Problem description: Please give an exact transcription of the lines below, from the one that contains "grandes; para anomalías" to the very last, with no other lines.

Dataset extract:
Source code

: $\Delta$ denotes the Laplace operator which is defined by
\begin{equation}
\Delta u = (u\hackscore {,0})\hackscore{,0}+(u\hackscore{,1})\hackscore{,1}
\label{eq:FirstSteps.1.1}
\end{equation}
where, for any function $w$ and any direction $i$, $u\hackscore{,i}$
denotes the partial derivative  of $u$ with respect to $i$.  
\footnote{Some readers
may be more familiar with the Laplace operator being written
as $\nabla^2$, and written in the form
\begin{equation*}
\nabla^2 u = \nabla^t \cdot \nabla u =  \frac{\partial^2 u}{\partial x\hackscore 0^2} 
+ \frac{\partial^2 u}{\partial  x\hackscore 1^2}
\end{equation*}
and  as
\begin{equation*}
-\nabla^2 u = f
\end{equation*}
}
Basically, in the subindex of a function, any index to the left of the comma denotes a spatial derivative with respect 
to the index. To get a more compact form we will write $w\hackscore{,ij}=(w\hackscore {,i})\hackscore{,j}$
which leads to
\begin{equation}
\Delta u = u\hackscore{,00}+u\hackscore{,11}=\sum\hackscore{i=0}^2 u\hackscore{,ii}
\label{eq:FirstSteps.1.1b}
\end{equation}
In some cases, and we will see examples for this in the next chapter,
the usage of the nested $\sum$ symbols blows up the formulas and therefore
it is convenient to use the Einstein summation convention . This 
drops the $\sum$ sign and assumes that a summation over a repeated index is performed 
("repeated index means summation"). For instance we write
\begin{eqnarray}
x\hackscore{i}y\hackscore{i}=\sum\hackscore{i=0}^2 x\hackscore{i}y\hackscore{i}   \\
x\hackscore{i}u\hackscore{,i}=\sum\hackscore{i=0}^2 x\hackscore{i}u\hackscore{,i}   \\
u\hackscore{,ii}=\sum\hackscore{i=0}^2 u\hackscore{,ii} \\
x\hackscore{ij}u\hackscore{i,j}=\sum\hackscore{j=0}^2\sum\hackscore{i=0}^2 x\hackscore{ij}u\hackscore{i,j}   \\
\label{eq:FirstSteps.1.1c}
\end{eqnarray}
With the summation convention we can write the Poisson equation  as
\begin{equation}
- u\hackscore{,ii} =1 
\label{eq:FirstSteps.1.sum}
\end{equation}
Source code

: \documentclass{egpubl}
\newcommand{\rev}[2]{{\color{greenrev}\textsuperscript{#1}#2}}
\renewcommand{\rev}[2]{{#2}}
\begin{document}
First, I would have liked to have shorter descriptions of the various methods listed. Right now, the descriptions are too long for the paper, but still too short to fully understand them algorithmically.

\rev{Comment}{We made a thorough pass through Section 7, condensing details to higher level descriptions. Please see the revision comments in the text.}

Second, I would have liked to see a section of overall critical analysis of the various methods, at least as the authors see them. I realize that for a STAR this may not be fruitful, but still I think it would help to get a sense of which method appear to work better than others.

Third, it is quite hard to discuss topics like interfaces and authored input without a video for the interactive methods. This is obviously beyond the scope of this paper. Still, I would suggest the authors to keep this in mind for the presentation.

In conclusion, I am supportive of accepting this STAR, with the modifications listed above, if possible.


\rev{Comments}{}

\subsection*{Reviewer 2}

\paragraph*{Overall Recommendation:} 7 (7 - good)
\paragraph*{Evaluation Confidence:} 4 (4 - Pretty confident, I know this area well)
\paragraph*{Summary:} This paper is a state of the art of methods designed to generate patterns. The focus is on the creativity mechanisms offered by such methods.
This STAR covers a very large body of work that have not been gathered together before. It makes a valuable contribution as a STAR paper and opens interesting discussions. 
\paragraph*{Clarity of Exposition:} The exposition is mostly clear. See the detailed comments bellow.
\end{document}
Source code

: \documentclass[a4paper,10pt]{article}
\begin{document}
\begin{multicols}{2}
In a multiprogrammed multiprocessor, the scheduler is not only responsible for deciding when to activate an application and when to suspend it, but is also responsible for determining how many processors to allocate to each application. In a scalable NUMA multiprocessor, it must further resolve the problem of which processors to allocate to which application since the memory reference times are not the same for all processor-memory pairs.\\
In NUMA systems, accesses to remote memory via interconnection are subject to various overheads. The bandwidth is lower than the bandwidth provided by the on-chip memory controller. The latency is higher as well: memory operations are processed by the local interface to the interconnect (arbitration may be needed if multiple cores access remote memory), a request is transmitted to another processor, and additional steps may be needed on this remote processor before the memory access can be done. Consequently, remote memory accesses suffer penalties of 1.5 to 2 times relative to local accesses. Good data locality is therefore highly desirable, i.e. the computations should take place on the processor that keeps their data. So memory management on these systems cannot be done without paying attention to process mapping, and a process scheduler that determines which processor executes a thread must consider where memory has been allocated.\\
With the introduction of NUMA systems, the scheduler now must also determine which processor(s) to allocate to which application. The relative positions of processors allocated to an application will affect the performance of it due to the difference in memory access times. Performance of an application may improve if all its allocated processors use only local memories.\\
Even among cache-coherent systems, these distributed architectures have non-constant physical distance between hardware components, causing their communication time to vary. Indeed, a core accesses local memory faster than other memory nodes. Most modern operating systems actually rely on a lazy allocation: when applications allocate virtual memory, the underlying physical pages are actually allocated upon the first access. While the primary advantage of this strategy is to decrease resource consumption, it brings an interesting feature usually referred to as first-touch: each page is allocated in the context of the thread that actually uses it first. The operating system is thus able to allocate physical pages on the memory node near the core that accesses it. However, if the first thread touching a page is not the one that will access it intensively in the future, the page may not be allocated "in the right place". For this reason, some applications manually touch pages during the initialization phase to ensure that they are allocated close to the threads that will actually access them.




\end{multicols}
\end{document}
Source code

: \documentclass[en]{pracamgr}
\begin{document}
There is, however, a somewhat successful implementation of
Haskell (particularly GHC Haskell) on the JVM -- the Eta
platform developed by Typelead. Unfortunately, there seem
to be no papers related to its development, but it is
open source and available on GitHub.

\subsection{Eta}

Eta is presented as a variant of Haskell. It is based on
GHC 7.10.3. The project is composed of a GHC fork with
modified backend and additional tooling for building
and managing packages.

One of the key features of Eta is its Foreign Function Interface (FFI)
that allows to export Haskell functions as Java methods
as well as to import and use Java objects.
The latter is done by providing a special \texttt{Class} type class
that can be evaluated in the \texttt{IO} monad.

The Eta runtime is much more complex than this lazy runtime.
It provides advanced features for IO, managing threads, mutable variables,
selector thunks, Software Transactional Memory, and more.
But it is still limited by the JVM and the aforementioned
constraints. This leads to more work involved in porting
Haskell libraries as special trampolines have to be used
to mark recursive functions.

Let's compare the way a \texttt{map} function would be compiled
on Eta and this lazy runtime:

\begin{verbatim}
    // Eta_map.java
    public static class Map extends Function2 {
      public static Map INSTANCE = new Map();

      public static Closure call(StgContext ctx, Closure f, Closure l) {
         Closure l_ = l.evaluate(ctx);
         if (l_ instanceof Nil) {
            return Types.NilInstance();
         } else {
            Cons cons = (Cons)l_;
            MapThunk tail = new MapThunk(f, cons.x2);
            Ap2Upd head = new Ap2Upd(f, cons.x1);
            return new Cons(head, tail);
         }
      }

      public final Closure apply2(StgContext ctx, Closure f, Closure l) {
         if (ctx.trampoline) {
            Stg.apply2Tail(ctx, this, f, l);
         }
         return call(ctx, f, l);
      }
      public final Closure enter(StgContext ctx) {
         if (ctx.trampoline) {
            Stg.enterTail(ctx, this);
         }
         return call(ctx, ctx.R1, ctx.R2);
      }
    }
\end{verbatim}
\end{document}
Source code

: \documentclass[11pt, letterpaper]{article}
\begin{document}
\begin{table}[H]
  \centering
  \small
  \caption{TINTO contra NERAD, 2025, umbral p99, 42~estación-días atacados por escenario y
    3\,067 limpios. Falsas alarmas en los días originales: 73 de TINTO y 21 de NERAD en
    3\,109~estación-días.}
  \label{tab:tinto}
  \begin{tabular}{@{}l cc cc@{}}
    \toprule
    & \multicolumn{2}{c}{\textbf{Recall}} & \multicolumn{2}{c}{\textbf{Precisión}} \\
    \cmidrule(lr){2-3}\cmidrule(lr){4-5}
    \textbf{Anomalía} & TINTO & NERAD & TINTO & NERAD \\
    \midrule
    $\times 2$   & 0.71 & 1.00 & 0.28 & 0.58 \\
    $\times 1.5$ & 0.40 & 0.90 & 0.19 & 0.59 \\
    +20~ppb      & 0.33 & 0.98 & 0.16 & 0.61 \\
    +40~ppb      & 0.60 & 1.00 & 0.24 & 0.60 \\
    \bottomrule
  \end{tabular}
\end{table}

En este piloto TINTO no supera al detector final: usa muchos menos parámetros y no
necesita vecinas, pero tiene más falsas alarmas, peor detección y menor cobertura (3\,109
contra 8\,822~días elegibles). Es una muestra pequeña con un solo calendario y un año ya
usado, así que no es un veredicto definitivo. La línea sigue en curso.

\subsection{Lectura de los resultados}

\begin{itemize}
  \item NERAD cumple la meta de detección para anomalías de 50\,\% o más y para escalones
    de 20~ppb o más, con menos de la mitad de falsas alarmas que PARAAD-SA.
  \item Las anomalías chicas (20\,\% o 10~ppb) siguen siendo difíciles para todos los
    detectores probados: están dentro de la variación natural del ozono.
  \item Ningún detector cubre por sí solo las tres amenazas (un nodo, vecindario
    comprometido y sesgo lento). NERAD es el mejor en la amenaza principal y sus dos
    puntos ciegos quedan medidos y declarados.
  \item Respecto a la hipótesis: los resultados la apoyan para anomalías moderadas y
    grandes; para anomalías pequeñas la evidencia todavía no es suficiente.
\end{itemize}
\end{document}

Answer section:
    grandes; para anomalías pequeñas la evidencia todavía no es suficiente.
\end{itemize}
\end{document}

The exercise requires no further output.